Earlier you were looking at one place for logs, server health, etc for any issues or status. But with such a s distributed system where we have tens or hundreds of microservices, it is difficult to monitor the status of each service individually. For example, say we have a scenario where a service is calling another service which in turn might be calling another service to fulfill a user’s request. Now if a request is failing or responding very slow, which of the service is the culprit? Which logs are to be analyzed?
To solve this issue, we have a set of practices that can help us to build a robust and effective Monitoring Strategy.
Before getting into the Strategy to monitor microservices, let’s take a look at a few core concepts that one needs to be aware of, which are Logs, Metrics, and Traceability.
Logs: Logs are the first place you will look at if you see your application is not behaving in an expected manner. Your application emits logs to publish the current state. Logs are mostly categorized into, Debug, Info, Warning, and Error.
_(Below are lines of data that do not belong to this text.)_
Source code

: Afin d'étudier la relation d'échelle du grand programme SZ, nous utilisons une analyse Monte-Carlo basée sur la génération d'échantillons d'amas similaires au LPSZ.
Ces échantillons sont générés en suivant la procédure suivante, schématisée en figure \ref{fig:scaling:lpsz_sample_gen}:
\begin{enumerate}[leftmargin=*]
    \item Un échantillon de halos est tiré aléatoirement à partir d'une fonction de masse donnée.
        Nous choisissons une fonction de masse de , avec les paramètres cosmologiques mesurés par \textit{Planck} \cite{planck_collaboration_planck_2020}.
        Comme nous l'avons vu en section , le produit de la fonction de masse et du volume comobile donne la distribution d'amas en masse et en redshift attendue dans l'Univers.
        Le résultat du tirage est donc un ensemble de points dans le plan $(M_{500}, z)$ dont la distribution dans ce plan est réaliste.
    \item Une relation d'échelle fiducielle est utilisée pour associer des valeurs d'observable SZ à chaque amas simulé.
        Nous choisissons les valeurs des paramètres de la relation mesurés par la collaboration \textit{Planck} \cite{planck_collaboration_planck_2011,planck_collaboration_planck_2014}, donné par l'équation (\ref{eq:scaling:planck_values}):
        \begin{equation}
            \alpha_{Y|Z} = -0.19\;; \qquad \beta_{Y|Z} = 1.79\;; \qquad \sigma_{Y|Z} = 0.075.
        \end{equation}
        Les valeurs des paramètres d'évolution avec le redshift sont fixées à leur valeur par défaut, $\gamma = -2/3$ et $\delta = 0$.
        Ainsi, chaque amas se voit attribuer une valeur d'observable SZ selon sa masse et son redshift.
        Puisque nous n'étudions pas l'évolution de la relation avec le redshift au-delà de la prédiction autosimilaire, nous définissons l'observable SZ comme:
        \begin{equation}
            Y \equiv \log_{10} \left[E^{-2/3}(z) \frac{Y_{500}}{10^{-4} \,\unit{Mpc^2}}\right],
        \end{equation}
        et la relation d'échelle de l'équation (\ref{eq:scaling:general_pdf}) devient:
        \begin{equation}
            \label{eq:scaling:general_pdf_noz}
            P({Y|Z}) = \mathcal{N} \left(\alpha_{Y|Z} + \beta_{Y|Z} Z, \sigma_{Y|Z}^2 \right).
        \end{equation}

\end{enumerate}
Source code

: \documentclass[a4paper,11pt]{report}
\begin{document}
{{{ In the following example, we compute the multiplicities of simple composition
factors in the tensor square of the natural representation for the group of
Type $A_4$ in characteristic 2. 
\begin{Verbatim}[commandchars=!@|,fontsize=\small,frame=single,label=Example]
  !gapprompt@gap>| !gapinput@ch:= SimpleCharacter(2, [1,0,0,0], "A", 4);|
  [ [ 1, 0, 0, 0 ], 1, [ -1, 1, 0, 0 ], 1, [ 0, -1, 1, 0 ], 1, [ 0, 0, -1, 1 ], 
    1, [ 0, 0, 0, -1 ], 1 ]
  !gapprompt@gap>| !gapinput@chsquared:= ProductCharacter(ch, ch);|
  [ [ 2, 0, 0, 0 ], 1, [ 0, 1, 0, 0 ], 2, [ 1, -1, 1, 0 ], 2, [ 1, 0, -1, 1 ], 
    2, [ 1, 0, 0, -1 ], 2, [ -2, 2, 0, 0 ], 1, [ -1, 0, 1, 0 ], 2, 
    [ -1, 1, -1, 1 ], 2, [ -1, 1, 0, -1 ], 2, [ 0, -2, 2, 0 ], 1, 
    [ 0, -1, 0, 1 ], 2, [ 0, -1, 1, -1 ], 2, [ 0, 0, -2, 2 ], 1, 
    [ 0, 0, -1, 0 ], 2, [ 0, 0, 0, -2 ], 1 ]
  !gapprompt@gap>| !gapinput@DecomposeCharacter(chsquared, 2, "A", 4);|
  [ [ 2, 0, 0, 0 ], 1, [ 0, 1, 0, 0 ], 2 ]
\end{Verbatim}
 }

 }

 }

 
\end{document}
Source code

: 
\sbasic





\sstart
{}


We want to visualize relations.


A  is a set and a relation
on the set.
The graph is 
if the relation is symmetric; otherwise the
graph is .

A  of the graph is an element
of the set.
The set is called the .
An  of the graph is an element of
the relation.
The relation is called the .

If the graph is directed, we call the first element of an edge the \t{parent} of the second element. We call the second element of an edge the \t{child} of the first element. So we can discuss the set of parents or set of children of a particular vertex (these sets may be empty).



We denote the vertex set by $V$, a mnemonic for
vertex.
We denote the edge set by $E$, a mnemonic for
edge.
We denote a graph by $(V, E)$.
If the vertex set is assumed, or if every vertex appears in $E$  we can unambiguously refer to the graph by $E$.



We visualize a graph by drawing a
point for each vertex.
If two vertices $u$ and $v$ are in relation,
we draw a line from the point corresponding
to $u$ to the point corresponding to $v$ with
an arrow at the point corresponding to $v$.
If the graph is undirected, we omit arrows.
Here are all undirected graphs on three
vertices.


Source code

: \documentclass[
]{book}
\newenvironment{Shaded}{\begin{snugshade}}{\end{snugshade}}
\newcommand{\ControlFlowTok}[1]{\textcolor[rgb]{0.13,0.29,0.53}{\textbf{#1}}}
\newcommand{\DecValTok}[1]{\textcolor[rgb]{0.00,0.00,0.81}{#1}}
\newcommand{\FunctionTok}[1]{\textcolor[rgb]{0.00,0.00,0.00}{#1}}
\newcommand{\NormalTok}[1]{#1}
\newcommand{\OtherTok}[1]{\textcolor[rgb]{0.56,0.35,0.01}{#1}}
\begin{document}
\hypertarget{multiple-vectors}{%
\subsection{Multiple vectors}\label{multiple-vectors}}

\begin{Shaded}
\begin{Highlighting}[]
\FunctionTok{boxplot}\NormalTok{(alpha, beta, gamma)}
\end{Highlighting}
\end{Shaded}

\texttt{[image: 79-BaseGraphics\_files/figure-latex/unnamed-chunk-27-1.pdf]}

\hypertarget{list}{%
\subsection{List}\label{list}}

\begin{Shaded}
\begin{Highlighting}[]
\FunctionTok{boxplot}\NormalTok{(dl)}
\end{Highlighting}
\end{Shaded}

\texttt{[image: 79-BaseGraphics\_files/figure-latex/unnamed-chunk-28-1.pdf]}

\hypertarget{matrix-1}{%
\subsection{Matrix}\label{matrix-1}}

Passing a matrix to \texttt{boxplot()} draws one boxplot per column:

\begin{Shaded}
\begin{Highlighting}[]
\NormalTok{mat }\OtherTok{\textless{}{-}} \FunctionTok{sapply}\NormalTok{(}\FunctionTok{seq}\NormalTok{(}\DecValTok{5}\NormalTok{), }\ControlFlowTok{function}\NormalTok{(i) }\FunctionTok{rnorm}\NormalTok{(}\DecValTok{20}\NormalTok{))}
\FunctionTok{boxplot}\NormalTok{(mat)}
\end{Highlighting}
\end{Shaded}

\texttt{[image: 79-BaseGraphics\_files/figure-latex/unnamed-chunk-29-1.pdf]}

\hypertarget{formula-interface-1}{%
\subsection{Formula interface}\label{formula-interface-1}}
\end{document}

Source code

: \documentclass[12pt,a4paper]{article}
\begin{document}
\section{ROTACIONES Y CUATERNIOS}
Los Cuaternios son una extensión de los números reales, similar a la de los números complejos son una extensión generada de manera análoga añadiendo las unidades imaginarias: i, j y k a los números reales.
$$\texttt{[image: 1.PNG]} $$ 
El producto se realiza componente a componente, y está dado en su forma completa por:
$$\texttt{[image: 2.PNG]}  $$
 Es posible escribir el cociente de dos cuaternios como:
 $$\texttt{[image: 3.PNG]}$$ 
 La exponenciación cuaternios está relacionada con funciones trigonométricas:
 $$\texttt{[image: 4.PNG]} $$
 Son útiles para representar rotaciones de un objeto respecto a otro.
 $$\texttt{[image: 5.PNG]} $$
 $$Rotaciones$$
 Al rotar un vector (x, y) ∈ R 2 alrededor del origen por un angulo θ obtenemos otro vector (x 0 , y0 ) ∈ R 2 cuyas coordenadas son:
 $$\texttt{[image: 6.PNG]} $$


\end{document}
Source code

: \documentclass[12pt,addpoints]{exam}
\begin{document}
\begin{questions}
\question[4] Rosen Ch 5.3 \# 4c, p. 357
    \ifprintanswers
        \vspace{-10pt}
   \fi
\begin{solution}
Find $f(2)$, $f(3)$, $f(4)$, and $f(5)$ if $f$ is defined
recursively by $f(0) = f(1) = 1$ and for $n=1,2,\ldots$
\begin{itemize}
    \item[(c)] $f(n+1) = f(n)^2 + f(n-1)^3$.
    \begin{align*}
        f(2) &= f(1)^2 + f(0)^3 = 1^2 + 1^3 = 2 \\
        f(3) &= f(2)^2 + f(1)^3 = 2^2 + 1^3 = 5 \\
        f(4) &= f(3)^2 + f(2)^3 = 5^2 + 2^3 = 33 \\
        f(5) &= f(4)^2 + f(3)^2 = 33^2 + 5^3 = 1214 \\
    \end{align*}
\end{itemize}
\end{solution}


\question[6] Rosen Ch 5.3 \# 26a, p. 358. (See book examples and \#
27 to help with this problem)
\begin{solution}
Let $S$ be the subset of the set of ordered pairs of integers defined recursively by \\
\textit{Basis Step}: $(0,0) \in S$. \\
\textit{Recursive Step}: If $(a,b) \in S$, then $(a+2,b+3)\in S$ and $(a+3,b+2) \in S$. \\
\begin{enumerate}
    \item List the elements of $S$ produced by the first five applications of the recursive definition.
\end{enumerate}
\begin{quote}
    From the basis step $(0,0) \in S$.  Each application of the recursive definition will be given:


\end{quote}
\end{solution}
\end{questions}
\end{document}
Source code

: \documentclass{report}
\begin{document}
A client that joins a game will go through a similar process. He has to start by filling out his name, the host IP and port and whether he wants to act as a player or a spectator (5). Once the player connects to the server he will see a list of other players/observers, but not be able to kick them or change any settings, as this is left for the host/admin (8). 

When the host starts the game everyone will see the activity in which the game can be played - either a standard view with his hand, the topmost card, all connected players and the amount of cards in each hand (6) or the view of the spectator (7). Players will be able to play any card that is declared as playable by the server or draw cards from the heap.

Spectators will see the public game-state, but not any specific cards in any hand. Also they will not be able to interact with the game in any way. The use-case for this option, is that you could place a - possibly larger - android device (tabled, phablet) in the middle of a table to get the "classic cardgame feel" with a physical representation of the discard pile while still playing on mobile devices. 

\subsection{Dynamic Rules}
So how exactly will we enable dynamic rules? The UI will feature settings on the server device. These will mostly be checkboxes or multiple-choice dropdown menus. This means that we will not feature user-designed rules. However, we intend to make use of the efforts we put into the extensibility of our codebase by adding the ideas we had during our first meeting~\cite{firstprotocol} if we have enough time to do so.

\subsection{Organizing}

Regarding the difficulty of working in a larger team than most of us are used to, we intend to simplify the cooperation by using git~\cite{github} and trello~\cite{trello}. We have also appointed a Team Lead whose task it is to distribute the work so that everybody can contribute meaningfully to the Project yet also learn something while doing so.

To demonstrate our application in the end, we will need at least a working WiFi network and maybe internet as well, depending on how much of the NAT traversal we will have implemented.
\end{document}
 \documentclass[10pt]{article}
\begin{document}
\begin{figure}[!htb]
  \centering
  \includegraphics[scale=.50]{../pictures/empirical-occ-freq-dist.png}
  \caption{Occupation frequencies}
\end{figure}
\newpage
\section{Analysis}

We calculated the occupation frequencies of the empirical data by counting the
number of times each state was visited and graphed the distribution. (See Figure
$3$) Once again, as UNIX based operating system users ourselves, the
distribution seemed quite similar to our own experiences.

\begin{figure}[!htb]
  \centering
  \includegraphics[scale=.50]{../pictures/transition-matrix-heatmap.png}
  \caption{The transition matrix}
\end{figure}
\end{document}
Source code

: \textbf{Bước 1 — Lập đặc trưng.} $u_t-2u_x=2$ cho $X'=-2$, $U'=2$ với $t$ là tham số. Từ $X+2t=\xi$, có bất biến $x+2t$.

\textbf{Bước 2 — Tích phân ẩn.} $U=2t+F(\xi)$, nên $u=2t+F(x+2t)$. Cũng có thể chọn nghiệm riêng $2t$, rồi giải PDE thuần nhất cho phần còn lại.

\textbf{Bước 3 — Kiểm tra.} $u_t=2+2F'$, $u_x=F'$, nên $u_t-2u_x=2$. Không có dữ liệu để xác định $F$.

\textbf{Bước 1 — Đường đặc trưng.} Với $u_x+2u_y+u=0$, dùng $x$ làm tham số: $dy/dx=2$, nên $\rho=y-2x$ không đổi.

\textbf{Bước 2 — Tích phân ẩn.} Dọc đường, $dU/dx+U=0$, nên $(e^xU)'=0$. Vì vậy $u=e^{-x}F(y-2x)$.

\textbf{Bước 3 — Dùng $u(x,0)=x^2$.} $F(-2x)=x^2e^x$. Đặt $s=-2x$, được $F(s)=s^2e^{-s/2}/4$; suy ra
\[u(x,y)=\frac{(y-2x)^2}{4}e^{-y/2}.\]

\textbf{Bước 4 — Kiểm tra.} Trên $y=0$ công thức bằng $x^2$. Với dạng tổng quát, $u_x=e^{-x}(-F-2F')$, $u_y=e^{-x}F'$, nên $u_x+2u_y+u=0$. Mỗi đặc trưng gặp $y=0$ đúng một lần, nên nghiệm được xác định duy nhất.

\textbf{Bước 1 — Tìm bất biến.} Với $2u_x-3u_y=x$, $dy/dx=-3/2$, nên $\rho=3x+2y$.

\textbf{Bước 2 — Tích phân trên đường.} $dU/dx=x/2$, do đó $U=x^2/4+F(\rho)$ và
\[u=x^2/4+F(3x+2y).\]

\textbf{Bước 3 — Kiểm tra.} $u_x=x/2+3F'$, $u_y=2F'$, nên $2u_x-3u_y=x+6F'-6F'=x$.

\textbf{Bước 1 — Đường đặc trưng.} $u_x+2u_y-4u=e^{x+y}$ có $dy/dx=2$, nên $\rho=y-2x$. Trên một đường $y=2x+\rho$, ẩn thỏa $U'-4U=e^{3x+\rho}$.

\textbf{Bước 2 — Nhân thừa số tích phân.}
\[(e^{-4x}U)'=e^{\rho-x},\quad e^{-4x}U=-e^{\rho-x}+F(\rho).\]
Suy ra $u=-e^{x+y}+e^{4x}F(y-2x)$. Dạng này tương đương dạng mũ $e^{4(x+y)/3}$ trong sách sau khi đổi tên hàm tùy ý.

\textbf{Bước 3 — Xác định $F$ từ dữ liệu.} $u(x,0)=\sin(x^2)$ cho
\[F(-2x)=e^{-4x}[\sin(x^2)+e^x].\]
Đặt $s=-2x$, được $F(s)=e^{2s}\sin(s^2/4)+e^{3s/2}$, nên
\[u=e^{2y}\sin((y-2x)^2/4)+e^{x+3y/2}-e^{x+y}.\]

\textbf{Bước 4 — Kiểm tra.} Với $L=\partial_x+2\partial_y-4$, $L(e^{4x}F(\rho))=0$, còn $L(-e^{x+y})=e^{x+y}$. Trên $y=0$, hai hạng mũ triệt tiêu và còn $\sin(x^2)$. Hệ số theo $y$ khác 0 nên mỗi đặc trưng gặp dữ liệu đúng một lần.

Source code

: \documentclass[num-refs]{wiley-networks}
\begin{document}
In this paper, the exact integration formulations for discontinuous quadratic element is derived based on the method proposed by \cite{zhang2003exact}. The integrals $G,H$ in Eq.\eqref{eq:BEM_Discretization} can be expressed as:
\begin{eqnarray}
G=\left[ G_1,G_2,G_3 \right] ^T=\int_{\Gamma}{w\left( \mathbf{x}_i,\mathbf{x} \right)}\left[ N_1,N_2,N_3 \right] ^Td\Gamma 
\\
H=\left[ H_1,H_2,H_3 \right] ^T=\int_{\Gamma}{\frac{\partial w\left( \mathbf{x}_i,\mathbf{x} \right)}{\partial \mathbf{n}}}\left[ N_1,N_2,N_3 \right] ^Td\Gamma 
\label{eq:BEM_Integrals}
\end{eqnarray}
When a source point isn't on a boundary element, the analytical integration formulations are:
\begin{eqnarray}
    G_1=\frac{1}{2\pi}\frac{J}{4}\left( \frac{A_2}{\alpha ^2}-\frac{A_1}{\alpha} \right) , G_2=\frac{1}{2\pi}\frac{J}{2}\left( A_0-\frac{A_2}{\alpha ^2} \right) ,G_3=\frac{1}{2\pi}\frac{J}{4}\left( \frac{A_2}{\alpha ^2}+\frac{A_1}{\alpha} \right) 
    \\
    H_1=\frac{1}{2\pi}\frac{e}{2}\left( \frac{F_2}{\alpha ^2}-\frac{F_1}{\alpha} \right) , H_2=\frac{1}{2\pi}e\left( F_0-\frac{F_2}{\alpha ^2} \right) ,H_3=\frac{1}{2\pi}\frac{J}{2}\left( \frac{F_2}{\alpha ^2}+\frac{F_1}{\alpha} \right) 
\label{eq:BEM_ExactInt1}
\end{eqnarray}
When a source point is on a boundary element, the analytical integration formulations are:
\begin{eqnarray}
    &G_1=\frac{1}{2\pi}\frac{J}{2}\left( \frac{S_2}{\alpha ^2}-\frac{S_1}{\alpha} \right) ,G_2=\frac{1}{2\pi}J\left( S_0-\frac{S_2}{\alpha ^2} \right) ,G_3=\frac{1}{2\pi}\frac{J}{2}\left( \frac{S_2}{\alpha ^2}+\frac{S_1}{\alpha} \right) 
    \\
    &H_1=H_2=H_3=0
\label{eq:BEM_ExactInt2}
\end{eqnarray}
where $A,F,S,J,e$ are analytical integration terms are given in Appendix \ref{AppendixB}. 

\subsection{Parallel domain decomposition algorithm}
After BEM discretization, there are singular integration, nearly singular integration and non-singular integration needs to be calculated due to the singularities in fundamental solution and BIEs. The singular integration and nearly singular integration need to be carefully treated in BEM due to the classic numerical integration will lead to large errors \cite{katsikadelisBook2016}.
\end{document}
Metrics: Metrics are Time series data published by applications to provide a quick view of an aspect that changes with time depending on external conditions like request traffic. For example, Latency Metrics can show data like if 95% of all calls respond under 300ms.
Traceability: Traceability is very important when it comes to distributed systems with multiple microservices. Say Service A calls Service B which calls C and so on. If you see requests failing or responding slowly, you need to track which services are facing issues. Traceability helps track the journey of a request and monitor it at every step.